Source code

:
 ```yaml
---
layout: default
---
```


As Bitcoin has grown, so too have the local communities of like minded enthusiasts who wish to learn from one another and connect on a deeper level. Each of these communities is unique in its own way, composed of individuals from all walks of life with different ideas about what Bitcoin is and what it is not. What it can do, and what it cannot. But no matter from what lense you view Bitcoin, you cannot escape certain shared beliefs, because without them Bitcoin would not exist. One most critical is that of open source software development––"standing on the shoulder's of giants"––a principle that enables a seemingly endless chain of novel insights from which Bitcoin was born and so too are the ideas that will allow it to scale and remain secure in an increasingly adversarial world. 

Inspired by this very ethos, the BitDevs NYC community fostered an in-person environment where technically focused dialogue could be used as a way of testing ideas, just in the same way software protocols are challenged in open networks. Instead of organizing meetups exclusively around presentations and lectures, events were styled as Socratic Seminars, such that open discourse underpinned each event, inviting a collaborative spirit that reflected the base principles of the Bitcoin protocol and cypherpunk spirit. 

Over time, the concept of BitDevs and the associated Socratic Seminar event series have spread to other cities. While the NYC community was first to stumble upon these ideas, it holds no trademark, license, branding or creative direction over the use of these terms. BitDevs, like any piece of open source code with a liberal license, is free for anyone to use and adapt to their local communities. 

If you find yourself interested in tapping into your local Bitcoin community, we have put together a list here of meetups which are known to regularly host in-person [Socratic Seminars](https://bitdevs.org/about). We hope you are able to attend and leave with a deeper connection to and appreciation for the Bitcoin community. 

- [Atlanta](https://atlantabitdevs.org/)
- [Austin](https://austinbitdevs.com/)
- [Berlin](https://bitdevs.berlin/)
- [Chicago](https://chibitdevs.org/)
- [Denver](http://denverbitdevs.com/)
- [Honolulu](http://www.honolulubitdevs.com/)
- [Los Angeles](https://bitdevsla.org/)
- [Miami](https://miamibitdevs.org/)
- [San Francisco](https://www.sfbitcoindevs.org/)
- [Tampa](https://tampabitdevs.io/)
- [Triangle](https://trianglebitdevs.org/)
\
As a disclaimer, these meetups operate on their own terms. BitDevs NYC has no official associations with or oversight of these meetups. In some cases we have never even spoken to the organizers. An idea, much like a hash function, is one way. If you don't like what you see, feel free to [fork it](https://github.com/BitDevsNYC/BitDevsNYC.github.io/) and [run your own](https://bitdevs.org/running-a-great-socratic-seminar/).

→ **TO DO**
The response must be an exact reproduction of all the entries.

→ **YOUR RESPONSE**
Source code

:
 ```yaml
---
layout: default
---
```


As Bitcoin has grown, so too have the local communities of like minded enthusiasts who wish to learn from one another and connect on a deeper level. Each of these communities is unique in its own way, composed of individuals from all walks of life with different ideas about what Bitcoin is and what it is not. What it can do, and what it cannot. But no matter from what lense you view Bitcoin, you cannot escape certain shared beliefs, because without them Bitcoin would not exist. One most critical is that of open source software development––"standing on the shoulder's of giants"––a principle that enables a seemingly endless chain of novel insights from which Bitcoin was born and so too are the ideas that will allow it to scale and remain secure in an increasingly adversarial world. 

Inspired by this very ethos, the BitDevs NYC community fostered an in-person environment where technically focused dialogue could be used as a way of testing ideas, just in the same way software protocols are challenged in open networks. Instead of organizing meetups exclusively around presentations and lectures, events were styled as Socratic Seminars, such that open discourse underpinned each event, inviting a collaborative spirit that reflected the base principles of the Bitcoin protocol and cypherpunk spirit. 

Over time, the concept of BitDevs and the associated Socratic Seminar event series have spread to other cities. While the NYC community was first to stumble upon these ideas, it holds no trademark, license, branding or creative direction over the use of these terms. BitDevs, like any piece of open source code with a liberal license, is free for anyone to use and adapt to their local communities. 

If you find yourself interested in tapping into your local Bitcoin community, we have put together a list here of meetups which are known to regularly host in-person [Socratic Seminars](https://bitdevs.org/about). We hope you are able to attend and leave with a deeper connection to and appreciation for the Bitcoin community. 

- [Atlanta](https://atlantabitdevs.org/)
- [Austin](https://austinbitdevs.com/)
- [Berlin](https://bitdevs.berlin/)
- [Chicago](https://chibitdevs.org/)
- [Denver](http://denverbitdevs.com/)
- [Honolulu](http://www.honolulubitdevs.com/)
- [Los Angeles](https://bitdevsla.org/)
- [Miami](https://miamibitdevs.org/)
- [San Francisco](https://www.sfbitcoindevs.org/)
- [Tampa](https://tampabitdevs.io/)
- [Triangle](https://trianglebitdevs.org/)
\
As a disclaimer, these meetups operate on their own terms. BitDevs NYC has no official associations with or oversight of these meetups. In some cases we have never even spoken to the organizers. An idea, much like a hash function, is one way. If you don't like what you see, feel free to [fork it](https://github.com/BitDevsNYC/BitDevsNYC.github.io/) and [run your own](https://bitdevs.org/running-a-great-socratic-seminar/).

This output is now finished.